Многое было как у каждого человека, но поражала необыкновенная чистота его души, словно это была душа ребенка. Временами, слушая мои слова, он восклицал: "Конечно, так, верно, я так и думал". Выслушав исповедь, я спросил: "Максимилиан Александрович, Вы исповедовались, бремя греха снято, скажите, будете стараться не совершать вновь тех ошибок, в которых приносили покаяние?" – и он честно, как-то совсем по-детски, ответил: "Отец Арсений! Конечно, буду бороться сам с собой, но боюсь, что по своей природе слишком приземлен, и где-то и когда-то, в сложившихся ситуациях споткнусь, не совладаю с собой".

Смотря на Максимилиана Александровича, я понял всю чистоту его души и искренность ответа, отпустил его грехи и причастил.

С 1924 г. до самого моего первого ареста в 1927 г. Максимилиан Волошин приходил ко мне, когда приезжал в Москву, и наши отношения перешли в дружбу>45.

Разумеется, подобное свидетельство, будучи документально достоверным, снимало бы все вопросы. Однако сами издатели сборника предупреждают о некоей «литературной обработке» вошедших в него материалов, равно как и о том, что «подлинность описываемых событий» – «отчасти скрыта именными именами и названиями»>46. Между тем, не вызывающее никаких сомнений автобиографическое признание самого Волошина, относящееся или к тому же 1924 году, или к началу 1925-го, существенно осложняет восприятие вышеприведенной картины горячей исповеди поэта православному духовнику и «церковного» отпущения грехов:

Я язычник по плоти и верю в реальное существование всех языческих богов и демонов – и, в то же время, не могу его мыслить вне Христа.

Как бы ни интерпретировать подобное откровение, для православного восприятия в нем есть нечто «невместимое». Неслучайно потому, о. Сергей Карамышев на сайте «Русской народной линии» опубликовал к 135-летию со для рождения поэта статью (имевшую большой резонанс в русском интернете), где призывал… анафемствовать Волошина, имеющего ныне «воздействие почти религиозное на многих творческих людей» – «дабы прекратить соблазн его творчества среди верных чад Русской Православной Церкви» («Это будет, несомненно, проявлением любви по отношению к самому поэту, ибо чем меньше соблазна станет производить его осужденное Церковью творчество, тем меньше он будет истязуем на поистине Страшном Суде Божием»)>47.

Понятно, что подобный призыв о.

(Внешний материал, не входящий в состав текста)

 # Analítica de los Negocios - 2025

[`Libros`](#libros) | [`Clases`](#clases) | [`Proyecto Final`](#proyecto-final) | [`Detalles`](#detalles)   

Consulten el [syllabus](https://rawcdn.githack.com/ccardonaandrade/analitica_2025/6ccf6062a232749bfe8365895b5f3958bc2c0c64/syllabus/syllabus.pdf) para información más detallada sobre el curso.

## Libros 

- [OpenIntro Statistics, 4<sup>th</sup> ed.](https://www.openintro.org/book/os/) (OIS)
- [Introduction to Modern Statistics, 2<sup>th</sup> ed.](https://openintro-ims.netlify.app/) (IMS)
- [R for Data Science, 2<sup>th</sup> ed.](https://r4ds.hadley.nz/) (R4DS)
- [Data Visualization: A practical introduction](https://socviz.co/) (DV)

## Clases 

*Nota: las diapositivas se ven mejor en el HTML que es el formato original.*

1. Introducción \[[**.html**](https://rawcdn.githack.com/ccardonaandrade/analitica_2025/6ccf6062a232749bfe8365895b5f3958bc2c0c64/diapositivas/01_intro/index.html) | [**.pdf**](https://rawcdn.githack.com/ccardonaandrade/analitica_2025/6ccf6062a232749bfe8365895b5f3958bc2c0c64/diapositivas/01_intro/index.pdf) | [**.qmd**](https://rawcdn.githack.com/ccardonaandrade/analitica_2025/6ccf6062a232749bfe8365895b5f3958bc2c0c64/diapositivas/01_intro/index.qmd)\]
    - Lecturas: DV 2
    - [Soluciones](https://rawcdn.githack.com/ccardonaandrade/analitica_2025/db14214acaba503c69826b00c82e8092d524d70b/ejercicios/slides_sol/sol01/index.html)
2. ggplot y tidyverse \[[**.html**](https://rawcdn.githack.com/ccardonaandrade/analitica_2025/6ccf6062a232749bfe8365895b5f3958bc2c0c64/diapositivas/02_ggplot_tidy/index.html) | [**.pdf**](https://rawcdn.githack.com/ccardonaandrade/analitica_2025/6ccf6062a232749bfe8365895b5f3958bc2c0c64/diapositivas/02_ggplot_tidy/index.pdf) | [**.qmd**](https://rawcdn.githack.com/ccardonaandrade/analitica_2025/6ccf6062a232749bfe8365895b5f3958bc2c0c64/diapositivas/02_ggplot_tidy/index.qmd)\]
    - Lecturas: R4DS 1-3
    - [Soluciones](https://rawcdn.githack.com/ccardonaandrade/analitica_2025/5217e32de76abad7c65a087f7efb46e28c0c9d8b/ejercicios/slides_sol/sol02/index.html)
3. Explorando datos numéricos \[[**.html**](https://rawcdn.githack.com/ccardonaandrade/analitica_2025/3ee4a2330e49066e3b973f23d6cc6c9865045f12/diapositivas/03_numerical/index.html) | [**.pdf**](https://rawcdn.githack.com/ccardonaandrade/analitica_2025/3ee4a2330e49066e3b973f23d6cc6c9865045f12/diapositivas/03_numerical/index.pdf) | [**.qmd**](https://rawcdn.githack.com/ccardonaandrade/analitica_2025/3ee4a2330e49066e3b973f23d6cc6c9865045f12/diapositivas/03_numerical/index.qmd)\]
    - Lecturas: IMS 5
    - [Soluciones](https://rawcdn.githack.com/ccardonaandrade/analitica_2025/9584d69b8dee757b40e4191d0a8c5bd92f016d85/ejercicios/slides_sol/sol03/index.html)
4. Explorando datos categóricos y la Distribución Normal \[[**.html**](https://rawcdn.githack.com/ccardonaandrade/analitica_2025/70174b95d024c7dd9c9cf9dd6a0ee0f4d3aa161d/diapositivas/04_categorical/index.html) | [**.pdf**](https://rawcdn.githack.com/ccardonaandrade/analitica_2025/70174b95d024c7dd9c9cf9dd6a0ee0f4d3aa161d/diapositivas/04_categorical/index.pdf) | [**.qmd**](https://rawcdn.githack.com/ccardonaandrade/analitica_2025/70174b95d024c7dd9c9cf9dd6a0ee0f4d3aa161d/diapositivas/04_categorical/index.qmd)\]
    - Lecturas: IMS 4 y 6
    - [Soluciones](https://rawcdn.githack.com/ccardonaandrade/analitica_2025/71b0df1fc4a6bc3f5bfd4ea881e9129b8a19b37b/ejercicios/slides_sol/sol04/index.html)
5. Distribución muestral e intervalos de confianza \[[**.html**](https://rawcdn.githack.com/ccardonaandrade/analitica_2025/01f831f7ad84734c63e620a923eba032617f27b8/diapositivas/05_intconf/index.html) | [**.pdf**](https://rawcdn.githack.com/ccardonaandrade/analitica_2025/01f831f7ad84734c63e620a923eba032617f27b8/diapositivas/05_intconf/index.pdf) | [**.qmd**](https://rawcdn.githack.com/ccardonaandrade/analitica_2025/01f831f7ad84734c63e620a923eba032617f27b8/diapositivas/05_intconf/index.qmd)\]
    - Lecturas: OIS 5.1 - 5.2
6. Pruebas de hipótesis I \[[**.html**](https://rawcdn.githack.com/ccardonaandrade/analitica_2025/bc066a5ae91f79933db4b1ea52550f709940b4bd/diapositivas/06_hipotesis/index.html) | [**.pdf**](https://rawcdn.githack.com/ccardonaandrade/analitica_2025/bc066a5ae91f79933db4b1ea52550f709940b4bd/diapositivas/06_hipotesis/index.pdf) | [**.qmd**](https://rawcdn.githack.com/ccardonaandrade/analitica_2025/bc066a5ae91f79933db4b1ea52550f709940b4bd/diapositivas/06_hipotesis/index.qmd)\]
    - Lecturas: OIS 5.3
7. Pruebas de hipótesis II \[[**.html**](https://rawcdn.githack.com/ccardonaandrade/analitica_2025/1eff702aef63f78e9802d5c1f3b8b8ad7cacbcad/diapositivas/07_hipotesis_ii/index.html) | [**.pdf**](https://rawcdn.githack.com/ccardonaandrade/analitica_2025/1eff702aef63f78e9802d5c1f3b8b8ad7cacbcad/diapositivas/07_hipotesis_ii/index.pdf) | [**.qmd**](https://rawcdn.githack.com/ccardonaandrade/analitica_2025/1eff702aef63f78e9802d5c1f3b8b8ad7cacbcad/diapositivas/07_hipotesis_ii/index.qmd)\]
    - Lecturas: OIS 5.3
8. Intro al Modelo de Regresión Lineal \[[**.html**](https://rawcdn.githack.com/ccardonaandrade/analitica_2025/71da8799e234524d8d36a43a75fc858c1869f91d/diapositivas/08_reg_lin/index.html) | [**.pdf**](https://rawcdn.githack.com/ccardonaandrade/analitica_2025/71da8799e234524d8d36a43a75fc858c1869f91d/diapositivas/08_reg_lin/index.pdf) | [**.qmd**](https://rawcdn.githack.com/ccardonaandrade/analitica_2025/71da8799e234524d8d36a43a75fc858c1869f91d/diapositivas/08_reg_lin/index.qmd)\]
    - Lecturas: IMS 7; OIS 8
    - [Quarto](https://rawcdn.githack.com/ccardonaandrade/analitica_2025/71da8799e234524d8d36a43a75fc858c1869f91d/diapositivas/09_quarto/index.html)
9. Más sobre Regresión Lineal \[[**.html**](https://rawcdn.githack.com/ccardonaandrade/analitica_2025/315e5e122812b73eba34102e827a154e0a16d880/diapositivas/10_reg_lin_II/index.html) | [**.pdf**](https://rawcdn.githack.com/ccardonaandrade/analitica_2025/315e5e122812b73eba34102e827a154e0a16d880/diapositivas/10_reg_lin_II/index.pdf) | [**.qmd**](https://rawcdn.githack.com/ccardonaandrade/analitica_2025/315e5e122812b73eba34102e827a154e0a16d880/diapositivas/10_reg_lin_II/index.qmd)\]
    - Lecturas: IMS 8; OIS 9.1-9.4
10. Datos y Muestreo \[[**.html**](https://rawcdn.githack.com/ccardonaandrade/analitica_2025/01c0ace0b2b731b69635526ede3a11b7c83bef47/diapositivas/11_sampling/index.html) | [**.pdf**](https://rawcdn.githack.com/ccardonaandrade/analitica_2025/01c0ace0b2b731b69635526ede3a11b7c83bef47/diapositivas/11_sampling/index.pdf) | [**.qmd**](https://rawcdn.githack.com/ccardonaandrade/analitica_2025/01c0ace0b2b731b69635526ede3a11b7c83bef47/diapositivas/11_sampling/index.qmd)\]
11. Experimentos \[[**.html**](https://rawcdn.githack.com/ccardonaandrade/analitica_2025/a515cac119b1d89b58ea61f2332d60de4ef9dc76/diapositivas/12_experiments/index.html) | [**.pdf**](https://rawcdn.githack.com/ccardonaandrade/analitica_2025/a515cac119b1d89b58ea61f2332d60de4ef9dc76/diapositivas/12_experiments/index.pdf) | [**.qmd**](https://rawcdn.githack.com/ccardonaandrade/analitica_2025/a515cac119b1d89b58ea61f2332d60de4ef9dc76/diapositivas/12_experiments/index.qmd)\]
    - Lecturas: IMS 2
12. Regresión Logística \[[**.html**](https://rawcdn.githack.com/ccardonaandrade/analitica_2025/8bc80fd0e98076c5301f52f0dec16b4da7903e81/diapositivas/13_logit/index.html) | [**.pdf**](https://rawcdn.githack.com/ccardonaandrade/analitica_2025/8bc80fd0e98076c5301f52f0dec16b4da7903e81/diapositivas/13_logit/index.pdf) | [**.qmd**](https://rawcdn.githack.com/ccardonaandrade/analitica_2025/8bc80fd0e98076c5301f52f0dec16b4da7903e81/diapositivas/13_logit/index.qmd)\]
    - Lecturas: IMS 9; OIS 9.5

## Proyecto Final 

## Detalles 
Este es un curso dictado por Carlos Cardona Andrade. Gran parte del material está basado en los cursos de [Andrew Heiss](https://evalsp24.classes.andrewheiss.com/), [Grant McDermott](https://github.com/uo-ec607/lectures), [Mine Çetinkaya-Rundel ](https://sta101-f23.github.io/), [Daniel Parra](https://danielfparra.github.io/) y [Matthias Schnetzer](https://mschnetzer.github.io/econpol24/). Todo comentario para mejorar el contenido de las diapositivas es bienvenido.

Сергея можно расценить лишь как риторическую гиперболу, хотя бы потому, что никаких собственно «литературных» отлучений до сего момента тысячелетняя история русского Православия не знала и создавать подобный сомнительный прецедент нет никакой нужды>48. Но нельзя и игнорировать тот очевидный факт, что в сформировавшейся после 1917 года творческой позиции Волошина, действительно, имеется – если посмотреть на нее под православным углом зрения – некий «еретический» изъян, восходящий к нарушению общехристианского запрета на «идолотворчество» («Не делай себе кумира и никакого изображения того, что на небе вверху, и что на земле внизу, и что в воде ниже земли; не поклоняйся им и не служи им…» [Исх. 20: 4–5]). Между тем, в творчестве позднего Волошина образ и идея России стали именно «кумиром» – к этой теме, так или иначе, сводились все его художественные усилия, ей была подчинена вся остальная тематика его тематического репертуара этих лет. Не стала исключением и «тема Православия», что, естественно, радикально сместило духовные акценты в волошинских произведениях. Высшей ценностью тут оказывается Россия, а Православие – лишь одним из ее атрибутов, важных для Волошина, прежде всего, как «ключ» к постижению исторической нравственной и культурной «русской идеи».